>>>>>

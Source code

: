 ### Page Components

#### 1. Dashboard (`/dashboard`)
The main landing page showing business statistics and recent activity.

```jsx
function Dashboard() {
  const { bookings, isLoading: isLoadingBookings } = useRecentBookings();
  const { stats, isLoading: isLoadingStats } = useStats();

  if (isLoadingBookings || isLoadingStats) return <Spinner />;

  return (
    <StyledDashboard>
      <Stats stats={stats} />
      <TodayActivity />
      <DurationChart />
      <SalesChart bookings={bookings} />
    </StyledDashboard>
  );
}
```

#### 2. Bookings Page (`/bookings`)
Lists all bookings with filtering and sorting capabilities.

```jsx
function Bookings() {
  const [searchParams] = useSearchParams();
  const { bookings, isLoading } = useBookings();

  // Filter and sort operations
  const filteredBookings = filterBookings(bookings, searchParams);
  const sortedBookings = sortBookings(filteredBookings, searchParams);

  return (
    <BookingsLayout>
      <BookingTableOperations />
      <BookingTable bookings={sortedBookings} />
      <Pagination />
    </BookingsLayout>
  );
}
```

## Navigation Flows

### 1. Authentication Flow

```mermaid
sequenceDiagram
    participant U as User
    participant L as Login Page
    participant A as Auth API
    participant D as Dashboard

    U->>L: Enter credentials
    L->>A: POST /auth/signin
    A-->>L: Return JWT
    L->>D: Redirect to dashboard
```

<<<<<

• [Directions for this task]
Lines in the material above that include the string "function" should be listed.

• [Finished task]
function Dashboard() {
function Bookings() {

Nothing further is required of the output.